**TASK BRIEF**
Provide the data again in its entirety, exactly as given.

**MATERIAL FOR THE TASK**
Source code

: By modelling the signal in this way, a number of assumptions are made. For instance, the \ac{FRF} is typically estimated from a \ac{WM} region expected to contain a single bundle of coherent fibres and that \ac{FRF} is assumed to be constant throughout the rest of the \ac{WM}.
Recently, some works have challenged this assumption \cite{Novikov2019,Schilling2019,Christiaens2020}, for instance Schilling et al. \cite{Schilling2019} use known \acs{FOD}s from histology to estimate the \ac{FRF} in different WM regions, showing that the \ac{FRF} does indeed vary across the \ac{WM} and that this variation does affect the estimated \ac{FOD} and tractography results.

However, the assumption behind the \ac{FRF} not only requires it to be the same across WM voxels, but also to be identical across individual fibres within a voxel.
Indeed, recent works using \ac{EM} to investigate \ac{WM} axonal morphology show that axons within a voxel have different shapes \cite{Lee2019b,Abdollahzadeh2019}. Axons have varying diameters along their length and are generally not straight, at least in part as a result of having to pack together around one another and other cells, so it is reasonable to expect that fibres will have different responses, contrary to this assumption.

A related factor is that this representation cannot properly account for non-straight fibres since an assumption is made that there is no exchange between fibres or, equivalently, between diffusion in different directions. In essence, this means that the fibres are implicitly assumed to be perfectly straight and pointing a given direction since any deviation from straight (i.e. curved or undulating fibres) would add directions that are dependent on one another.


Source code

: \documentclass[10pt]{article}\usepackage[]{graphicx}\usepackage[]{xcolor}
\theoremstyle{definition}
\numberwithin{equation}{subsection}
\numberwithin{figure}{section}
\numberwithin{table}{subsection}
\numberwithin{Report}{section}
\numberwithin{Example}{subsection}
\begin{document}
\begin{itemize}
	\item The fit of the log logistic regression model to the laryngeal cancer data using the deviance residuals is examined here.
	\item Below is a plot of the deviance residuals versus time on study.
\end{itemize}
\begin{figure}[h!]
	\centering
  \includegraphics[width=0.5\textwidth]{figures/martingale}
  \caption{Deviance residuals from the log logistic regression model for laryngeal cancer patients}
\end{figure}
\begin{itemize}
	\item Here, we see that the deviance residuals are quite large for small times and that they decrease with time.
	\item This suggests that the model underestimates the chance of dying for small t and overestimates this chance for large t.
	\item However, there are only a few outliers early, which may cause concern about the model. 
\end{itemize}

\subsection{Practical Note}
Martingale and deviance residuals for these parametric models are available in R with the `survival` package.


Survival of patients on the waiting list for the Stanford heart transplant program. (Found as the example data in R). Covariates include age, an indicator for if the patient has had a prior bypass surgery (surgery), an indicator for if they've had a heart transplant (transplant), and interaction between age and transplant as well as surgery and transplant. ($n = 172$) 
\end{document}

**SOLUTION TO THIS TASK**
Source code

: By modelling the signal in this way, a number of assumptions are made. For instance, the \ac{FRF} is typically estimated from a \ac{WM} region expected to contain a single bundle of coherent fibres and that \ac{FRF} is assumed to be constant throughout the rest of the \ac{WM}.
Recently, some works have challenged this assumption \cite{Novikov2019,Schilling2019,Christiaens2020}, for instance Schilling et al. \cite{Schilling2019} use known \acs{FOD}s from histology to estimate the \ac{FRF} in different WM regions, showing that the \ac{FRF} does indeed vary across the \ac{WM} and that this variation does affect the estimated \ac{FOD} and tractography results.

However, the assumption behind the \ac{FRF} not only requires it to be the same across WM voxels, but also to be identical across individual fibres within a voxel.
Indeed, recent works using \ac{EM} to investigate \ac{WM} axonal morphology show that axons within a voxel have different shapes \cite{Lee2019b,Abdollahzadeh2019}. Axons have varying diameters along their length and are generally not straight, at least in part as a result of having to pack together around one another and other cells, so it is reasonable to expect that fibres will have different responses, contrary to this assumption.

A related factor is that this representation cannot properly account for non-straight fibres since an assumption is made that there is no exchange between fibres or, equivalently, between diffusion in different directions. In essence, this means that the fibres are implicitly assumed to be perfectly straight and pointing a given direction since any deviation from straight (i.e. curved or undulating fibres) would add directions that are dependent on one another.


Source code

: \documentclass[10pt]{article}\usepackage[]{graphicx}\usepackage[]{xcolor}
\theoremstyle{definition}
\numberwithin{equation}{subsection}
\numberwithin{figure}{section}
\numberwithin{table}{subsection}
\numberwithin{Report}{section}
\numberwithin{Example}{subsection}
\begin{document}
\begin{itemize}
	\item The fit of the log logistic regression model to the laryngeal cancer data using the deviance residuals is examined here.
	\item Below is a plot of the deviance residuals versus time on study.
\end{itemize}
\begin{figure}[h!]
	\centering
  \includegraphics[width=0.5\textwidth]{figures/martingale}
  \caption{Deviance residuals from the log logistic regression model for laryngeal cancer patients}
\end{figure}
\begin{itemize}
	\item Here, we see that the deviance residuals are quite large for small times and that they decrease with time.
	\item This suggests that the model underestimates the chance of dying for small t and overestimates this chance for large t.
	\item However, there are only a few outliers early, which may cause concern about the model. 
\end{itemize}

\subsection{Practical Note}
Martingale and deviance residuals for these parametric models are available in R with the `survival` package.


Survival of patients on the waiting list for the Stanford heart transplant program. (Found as the example data in R). Covariates include age, an indicator for if the patient has had a prior bypass surgery (surgery), an indicator for if they've had a heart transplant (transplant), and interaction between age and transplant as well as surgery and transplant. ($n = 172$) 
\end{document}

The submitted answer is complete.